Realtime Voice (Speech-to-Speech)¶
RoomKit's RealtimeVoiceChannel enables speech-to-speech AI conversations using providers like OpenAI Realtime API, Google Gemini Live, xAI Grok Realtime, and ElevenLabs Conversational AI. Audio flows directly between the client and the AI provider — no separate STT/TTS stages.

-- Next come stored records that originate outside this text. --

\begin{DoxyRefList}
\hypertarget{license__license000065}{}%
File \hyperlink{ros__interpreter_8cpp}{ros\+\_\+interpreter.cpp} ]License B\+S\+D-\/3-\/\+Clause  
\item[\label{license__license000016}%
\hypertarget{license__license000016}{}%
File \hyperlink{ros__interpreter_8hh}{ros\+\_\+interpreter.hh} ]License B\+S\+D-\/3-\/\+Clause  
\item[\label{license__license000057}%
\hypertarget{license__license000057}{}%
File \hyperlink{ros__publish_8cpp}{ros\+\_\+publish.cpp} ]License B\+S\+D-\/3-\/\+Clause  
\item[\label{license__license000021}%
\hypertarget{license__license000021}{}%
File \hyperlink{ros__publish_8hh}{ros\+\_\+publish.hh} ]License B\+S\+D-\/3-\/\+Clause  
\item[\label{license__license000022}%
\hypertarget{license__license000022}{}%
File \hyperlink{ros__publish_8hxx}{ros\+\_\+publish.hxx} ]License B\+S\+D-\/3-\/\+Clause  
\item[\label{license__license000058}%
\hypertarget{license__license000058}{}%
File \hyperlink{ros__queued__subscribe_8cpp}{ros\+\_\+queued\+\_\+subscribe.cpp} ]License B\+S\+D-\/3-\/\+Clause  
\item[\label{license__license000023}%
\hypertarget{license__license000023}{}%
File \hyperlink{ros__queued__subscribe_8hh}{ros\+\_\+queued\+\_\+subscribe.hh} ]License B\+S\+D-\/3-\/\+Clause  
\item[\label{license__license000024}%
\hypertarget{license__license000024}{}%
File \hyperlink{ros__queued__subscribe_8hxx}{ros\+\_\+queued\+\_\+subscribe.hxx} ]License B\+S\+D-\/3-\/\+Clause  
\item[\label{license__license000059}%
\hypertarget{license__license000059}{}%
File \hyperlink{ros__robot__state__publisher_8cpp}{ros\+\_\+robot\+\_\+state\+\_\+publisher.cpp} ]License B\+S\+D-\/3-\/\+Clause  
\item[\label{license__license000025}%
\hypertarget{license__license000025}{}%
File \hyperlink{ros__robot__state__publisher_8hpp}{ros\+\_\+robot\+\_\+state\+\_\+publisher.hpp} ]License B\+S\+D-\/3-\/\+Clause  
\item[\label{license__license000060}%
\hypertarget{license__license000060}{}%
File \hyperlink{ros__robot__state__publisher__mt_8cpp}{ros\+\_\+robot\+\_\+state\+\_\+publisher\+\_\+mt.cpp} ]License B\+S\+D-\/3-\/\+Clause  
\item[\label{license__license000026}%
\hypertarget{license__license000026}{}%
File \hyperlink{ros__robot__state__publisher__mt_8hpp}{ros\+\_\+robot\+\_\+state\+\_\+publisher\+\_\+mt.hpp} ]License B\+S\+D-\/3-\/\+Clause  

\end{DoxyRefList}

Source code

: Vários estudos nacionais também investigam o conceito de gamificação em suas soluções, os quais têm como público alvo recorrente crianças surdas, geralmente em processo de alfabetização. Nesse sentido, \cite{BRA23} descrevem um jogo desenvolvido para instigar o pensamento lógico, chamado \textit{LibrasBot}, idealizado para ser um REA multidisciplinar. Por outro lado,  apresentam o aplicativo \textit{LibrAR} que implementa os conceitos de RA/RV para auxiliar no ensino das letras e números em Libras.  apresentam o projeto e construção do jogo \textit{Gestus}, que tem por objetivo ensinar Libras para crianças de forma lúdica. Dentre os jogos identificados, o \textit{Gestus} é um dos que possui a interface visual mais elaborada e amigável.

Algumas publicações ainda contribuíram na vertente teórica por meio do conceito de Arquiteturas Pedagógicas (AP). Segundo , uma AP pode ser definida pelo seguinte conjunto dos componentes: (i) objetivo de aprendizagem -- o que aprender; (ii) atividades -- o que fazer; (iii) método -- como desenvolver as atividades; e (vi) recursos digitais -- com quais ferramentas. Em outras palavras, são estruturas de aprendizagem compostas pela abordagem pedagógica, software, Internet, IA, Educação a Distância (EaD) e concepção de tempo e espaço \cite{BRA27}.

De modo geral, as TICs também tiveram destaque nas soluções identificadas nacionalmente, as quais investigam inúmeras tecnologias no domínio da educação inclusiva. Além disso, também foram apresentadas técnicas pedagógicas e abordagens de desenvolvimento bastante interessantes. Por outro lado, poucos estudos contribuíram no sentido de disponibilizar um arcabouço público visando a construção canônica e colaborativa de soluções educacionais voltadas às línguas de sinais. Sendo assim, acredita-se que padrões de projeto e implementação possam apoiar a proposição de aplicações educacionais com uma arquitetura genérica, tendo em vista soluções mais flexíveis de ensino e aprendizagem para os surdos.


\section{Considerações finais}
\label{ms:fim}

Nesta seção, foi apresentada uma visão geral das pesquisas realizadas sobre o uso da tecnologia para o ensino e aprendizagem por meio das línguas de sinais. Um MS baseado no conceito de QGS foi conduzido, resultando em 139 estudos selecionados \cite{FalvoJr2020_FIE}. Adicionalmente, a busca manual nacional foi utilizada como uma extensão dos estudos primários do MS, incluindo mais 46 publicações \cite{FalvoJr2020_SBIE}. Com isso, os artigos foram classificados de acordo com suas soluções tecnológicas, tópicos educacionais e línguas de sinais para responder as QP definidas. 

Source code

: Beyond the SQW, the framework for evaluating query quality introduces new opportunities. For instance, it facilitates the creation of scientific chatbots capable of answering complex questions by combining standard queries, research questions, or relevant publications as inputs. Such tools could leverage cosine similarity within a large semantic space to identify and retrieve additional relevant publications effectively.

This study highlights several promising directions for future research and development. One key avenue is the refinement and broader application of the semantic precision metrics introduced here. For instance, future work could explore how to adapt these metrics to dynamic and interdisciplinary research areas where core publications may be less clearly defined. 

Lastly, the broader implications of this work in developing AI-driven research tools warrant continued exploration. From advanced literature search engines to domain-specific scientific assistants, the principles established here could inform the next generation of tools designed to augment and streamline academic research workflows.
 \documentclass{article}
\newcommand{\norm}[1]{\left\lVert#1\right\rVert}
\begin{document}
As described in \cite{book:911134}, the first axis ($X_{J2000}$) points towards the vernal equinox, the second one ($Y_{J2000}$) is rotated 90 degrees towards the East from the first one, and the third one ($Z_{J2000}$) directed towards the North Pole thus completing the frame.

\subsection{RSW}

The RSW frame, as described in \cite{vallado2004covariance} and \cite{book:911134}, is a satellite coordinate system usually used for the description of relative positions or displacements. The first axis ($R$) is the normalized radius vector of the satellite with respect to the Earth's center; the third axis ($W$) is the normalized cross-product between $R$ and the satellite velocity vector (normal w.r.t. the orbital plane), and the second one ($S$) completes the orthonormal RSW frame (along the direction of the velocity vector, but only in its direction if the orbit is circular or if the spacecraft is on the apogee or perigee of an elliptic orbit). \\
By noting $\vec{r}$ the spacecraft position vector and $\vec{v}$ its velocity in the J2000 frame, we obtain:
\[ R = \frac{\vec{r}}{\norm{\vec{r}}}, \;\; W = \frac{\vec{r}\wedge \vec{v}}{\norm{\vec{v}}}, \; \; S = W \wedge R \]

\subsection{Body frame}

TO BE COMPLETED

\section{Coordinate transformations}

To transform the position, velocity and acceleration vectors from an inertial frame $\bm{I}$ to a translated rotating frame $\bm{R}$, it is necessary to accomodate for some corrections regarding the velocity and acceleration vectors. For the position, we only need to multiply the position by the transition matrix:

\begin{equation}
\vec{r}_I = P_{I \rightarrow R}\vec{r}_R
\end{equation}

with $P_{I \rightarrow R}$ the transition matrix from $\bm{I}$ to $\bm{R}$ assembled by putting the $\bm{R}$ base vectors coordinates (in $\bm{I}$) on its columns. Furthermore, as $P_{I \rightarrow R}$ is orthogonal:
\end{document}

How It Differs from VoiceChannel¶
| Aspect | VoiceChannel | RealtimeVoiceChannel |
|---|---|---|
| Audio flow | Client → STT → AI → TTS → Client | Client ↔ Provider (direct) |
| VAD | Client-side (AudioPipeline) | Server-side (provider) |
| Transcription | Generated by STT provider | Provided by realtime provider |
| Tool calling | Via AIChannel + hooks | Direct provider callbacks |
| Latency | Higher (STT + AI + TTS) | Lower (single round-trip) |
Quick Start¶
from __future__ import annotations
from roomkit import RoomKit
from roomkit.channels import RealtimeVoiceChannel
from roomkit.voice.backends.mock import MockVoiceBackend
from roomkit.voice.realtime.providers.openai import OpenAIRealtimeProvider
provider = OpenAIRealtimeProvider(
api_key="sk-...",
model="gpt-4o-realtime-preview",
)
transport = MockVoiceBackend()
channel = RealtimeVoiceChannel(
"voice-realtime",
provider=provider,
transport=transport,
system_prompt="You are a helpful voice assistant.",
voice="alloy",
input_sample_rate=16000,
output_sample_rate=24000,
emit_transcription_events=True,
)
kit = RoomKit()
kit.register_channel(channel)
RealtimeVoiceChannel Configuration¶
channel = RealtimeVoiceChannel(
channel_id="voice-realtime",
provider=provider, # RealtimeVoiceProvider
transport=transport, # VoiceBackend
system_prompt="...", # AI instructions
voice="alloy", # Provider voice preset
tools=[my_tool], # Tool objects — definitions + handlers extracted automatically
temperature=0.7, # Generation temperature
input_sample_rate=16000, # Audio from client
output_sample_rate=24000, # Audio to provider
transport_sample_rate=None, # Transport rate (auto-resamples if different)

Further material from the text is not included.